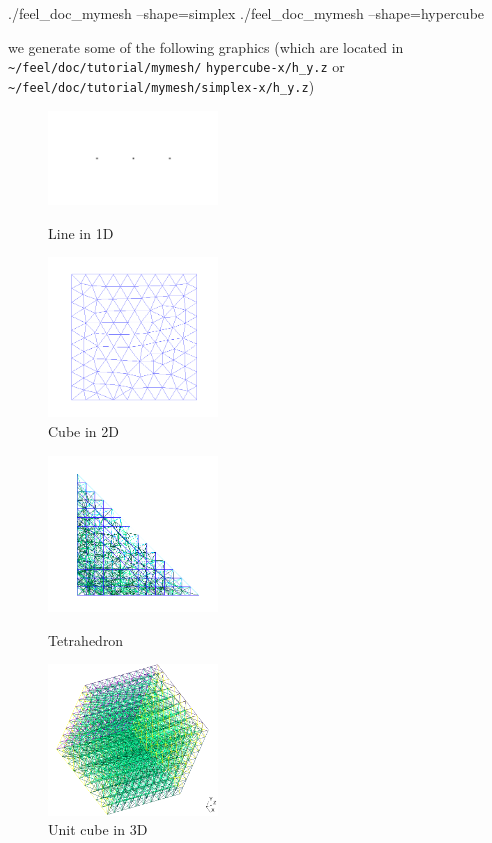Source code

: \begin{unixcom}
		./feel_doc_mymesh --shape=simplex
		./feel_doc_mymesh --shape=hypercube
\end{unixcom}
we generate some of the following graphics (which are located in \verb|~/feel/doc/tutorial/mymesh/| \newline \verb|hypercube-x/h_y.z| or \verb|~/feel/doc/tutorial/mymesh/simplex-x/h_y.z|)
\begin{figure}[!h]
\begin{minipage}[b]{.50\linewidth}
\centering
\includegraphics[width=4.5cm]{pngs/mymesh/hypercube_1.png}
\caption{Line in 1D}
\end{minipage}
\begin{minipage}[b]{.50\linewidth}
\centering
\includegraphics[width=4.5cm]{pngs/mymesh/hypercube_2.png}
\caption{Cube in 2D}
\end{minipage}
\label{fig.erreur}
\end{figure}
\newline
\begin{figure}[!h]
\begin{minipage}[b]{.50\linewidth}
\centering
\includegraphics[width=4.5cm]{pngs/mymesh/simplex_3.png}
\caption{Tetrahedron}
\end{minipage}
\begin{minipage}[b]{.50\linewidth}
\centering
\includegraphics[width=4.5cm]{pngs/mymesh/hypercube_3.png}
\caption{Unit cube in 3D}
\end{minipage}
\end{figure}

==================================================

Work instructions: Please transcribe the material above exactly as written. Leave the pictures out.

Solved problem:
Source code

: \begin{unixcom}
		./feel_doc_mymesh --shape=simplex
		./feel_doc_mymesh --shape=hypercube
\end{unixcom}
we generate some of the following graphics (which are located in \verb|~/feel/doc/tutorial/mymesh/| \newline \verb|hypercube-x/h_y.z| or \verb|~/feel/doc/tutorial/mymesh/simplex-x/h_y.z|)
\begin{figure}[!h]
\begin{minipage}[b]{.50\linewidth}
\centering
\includegraphics[width=4.5cm]{pngs/mymesh/hypercube_1.png}
\caption{Line in 1D}
\end{minipage}
\begin{minipage}[b]{.50\linewidth}
\centering
\includegraphics[width=4.5cm]{pngs/mymesh/hypercube_2.png}
\caption{Cube in 2D}
\end{minipage}
\label{fig.erreur}
\end{figure}
\newline
\begin{figure}[!h]
\begin{minipage}[b]{.50\linewidth}
\centering
\includegraphics[width=4.5cm]{pngs/mymesh/simplex_3.png}
\caption{Tetrahedron}
\end{minipage}
\begin{minipage}[b]{.50\linewidth}
\centering
\includegraphics[width=4.5cm]{pngs/mymesh/hypercube_3.png}
\caption{Unit cube in 3D}
\end{minipage}
\end{figure}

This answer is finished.